When Your Boss Makes You Exercise

Photo credit: Victor, CC BY 2.0.

A Billfolder requested we take a look at this Harvard Business Review article about Henrik Bunge, a Swedish CEO who represents the new ethos of “fitness leadership:”

Last fall, we joined Bunge and his employees for “sports hour,” a mandatory fitness class for all employees every Friday between 11 and noon. In pairs, we were throwing kicks and punches at each other, with the kickboxing instructor yelling, “C’mon, harder!” from the podium.

The “work hard, exercise harder” company culture isn’t exclusive to Sweden; earlier this month a bunch of Twitter users called out a healthcare company for advising prospective employees that the job would require daily exercise (specifically, that conferences were held on treadmill desks and meetings ended with group wall sits). The company apologized and changed its job ad, although it still suggests that employees will exercise both during and after work.

But back to Bunge. The idea behind fitness leadership is that fitness is based on continuous growth: the more reps you do, the stronger you get. Once employees make the work = growth connection, they’ll be able to use similar systems and metrics to improve their productivity.

After class, Bunge explained his sports-meets-work philosophy when we met for lunch at an elegant Thai restaurant. “Take a football player. He will always know how he performs. But if you go to the marketing department and ask them, they’re usually clueless.”

First of all: what? Marketing departments meticulously track how well their campaigns perform. They’re running A/B tests, generating and tracking leads, sharing personality apps to Facebook in order to suck up user data, etc.

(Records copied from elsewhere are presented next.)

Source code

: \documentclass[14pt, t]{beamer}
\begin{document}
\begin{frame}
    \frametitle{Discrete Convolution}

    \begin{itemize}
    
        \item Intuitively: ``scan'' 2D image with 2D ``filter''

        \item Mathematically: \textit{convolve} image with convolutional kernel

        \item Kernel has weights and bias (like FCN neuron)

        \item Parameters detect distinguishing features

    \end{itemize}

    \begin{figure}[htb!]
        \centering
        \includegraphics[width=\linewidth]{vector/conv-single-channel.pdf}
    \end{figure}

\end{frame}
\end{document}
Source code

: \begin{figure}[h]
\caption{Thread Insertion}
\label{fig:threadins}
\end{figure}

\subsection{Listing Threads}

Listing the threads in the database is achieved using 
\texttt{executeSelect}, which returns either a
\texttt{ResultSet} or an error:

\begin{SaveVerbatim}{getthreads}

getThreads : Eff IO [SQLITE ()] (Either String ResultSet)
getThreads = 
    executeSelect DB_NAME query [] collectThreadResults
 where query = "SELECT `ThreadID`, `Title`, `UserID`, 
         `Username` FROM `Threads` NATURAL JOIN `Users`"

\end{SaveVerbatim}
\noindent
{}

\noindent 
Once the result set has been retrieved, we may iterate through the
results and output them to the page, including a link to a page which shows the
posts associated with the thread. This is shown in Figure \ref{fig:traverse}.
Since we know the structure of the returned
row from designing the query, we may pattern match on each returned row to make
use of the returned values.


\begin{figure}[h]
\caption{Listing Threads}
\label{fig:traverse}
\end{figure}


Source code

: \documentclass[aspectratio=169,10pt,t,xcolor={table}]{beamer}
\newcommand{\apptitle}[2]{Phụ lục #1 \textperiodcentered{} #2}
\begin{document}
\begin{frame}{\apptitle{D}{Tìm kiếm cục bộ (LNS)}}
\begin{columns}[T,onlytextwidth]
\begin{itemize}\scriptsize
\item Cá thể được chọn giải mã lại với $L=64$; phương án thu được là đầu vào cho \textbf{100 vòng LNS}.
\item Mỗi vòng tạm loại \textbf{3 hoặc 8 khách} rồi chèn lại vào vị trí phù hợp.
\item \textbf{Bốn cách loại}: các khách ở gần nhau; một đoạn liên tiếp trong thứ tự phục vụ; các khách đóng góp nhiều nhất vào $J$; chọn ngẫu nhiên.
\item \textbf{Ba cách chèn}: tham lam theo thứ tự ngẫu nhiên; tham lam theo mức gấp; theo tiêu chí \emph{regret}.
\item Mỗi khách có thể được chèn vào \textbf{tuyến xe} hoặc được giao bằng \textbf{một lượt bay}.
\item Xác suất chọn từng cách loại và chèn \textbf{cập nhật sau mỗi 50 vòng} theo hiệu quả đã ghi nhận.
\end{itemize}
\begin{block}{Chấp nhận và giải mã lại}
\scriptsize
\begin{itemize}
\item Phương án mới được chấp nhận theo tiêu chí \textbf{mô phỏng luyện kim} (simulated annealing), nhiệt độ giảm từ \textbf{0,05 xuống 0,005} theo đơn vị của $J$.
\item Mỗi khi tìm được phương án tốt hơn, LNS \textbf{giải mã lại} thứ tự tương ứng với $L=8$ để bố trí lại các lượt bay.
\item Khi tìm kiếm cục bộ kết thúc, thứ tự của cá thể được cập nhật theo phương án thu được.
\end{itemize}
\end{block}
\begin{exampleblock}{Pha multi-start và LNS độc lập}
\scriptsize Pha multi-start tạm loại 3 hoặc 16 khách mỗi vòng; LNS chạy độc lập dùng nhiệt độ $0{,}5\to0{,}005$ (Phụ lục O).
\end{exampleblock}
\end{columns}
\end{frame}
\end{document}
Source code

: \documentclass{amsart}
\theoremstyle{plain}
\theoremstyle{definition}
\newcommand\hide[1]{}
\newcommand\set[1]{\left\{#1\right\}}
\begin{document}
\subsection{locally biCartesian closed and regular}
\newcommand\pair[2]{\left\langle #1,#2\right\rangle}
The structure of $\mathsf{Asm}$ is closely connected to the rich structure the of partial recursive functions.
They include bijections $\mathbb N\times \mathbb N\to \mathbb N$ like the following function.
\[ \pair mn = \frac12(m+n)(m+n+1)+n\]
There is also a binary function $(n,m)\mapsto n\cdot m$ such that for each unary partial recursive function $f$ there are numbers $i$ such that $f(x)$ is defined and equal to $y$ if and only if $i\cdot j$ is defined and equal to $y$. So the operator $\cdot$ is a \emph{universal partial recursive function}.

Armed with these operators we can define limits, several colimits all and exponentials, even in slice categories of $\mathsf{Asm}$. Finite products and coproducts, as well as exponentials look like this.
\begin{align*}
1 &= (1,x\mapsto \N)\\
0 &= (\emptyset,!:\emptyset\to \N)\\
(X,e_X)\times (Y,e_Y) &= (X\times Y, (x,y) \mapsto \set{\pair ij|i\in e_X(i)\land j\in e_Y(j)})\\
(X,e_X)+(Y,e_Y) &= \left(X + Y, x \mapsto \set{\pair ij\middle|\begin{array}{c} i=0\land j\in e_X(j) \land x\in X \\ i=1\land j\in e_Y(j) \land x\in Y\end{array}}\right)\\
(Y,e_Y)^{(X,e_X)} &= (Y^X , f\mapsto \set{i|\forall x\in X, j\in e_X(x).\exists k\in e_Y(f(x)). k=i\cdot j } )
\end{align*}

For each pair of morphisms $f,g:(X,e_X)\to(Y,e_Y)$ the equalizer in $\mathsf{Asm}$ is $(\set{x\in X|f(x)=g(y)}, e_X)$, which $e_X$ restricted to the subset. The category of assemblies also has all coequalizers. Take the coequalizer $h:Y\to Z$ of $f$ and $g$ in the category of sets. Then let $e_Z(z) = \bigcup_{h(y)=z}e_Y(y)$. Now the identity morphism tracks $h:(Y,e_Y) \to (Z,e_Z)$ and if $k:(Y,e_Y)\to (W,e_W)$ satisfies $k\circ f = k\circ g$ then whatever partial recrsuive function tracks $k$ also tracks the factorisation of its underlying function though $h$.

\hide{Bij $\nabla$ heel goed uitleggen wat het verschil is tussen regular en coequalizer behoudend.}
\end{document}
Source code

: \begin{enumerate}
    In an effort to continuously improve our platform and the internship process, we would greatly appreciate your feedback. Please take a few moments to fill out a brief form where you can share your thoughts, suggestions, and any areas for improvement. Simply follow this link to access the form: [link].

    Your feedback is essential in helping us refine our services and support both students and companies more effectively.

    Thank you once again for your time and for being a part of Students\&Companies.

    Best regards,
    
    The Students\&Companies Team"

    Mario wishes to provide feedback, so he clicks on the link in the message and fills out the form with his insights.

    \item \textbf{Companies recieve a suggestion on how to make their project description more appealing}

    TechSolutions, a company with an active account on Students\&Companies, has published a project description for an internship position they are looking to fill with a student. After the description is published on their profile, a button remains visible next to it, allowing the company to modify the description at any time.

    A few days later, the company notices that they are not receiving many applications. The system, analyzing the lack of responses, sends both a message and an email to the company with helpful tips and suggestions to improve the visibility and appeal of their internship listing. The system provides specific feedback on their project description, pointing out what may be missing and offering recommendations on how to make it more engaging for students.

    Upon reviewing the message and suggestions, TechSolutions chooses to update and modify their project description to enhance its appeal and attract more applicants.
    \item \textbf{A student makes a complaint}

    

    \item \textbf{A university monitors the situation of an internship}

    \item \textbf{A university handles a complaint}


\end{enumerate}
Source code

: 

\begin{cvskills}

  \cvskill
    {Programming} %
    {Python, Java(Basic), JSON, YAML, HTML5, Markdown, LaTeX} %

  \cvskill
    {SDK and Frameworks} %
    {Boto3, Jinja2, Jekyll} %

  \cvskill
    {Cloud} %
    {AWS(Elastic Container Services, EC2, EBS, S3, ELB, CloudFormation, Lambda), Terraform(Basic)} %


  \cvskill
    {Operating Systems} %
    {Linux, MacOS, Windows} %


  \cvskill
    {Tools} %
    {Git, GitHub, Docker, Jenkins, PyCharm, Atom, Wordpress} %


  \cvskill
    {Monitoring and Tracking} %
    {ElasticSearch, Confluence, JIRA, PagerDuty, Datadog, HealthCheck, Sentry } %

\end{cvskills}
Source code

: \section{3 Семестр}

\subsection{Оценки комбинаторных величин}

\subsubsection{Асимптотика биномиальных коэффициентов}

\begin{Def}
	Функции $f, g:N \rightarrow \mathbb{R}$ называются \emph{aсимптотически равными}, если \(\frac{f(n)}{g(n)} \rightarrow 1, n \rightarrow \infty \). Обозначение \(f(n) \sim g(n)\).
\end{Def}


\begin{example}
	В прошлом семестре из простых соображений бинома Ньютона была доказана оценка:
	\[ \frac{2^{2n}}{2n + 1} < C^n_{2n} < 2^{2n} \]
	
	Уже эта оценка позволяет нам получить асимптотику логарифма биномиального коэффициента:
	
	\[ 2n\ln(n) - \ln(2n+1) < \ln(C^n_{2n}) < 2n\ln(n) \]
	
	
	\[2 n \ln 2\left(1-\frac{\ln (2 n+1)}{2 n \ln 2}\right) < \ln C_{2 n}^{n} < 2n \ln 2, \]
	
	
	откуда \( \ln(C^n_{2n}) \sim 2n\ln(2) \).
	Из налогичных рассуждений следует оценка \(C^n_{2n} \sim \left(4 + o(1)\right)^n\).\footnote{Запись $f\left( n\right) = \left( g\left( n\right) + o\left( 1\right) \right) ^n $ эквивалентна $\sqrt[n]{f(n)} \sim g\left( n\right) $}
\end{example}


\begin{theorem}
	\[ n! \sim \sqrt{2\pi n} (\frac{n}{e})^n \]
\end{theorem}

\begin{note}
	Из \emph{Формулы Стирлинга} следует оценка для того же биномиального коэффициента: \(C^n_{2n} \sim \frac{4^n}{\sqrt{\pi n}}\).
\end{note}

Second of all: when you track your fitness, you’re generally working towards a specific goal that has a defined end point. First you do Couch to 5K, and then you work on running a 5K in under 30 minutes — but at some point you won’t be able to run your 5K any faster than you’re doing it (you’re unlikely to get under 15 minutes, for example) and, not to borrow from Haruki Murakami, but you’ll spend the rest of your life working to maintain that level of fitness as your body ages. Same with any other fitness goal, whether it’s lifting weights or reducing body fat. There’s a point at which improvement stalls — and if you continue to push beyond that point, you run the risk of injury/death.

But companies don’t think that way. They see maintenance as a bad thing. Productivity and sales and profits have to INCREASE EVERY QUARTER or someone’s getting fired.

If companies did in fact treat productivity the way people treat fitness, they’d have to acknowledge that serious fitness requires serious rest periods, for starters. (35-hour work weeks, anyone?) They’d have to be prepared for the growth curve to flatten out, and to know when and how to switch to maintenance. They’d also have to figure out a way to keep employees engaged, which our Swedish hero has not yet mastered:

A number of employees have also made comments about staff turnover: according to figures provided by the company, the employee exit rate as a whole increased from 8% to 25% between 2014 and 2016. Management has admitted that turnover during Bunge’s first couple of years was high, but viewed it as a plus, since it enabled them to handpick new staff.

Only fit people are a good fit, apparently.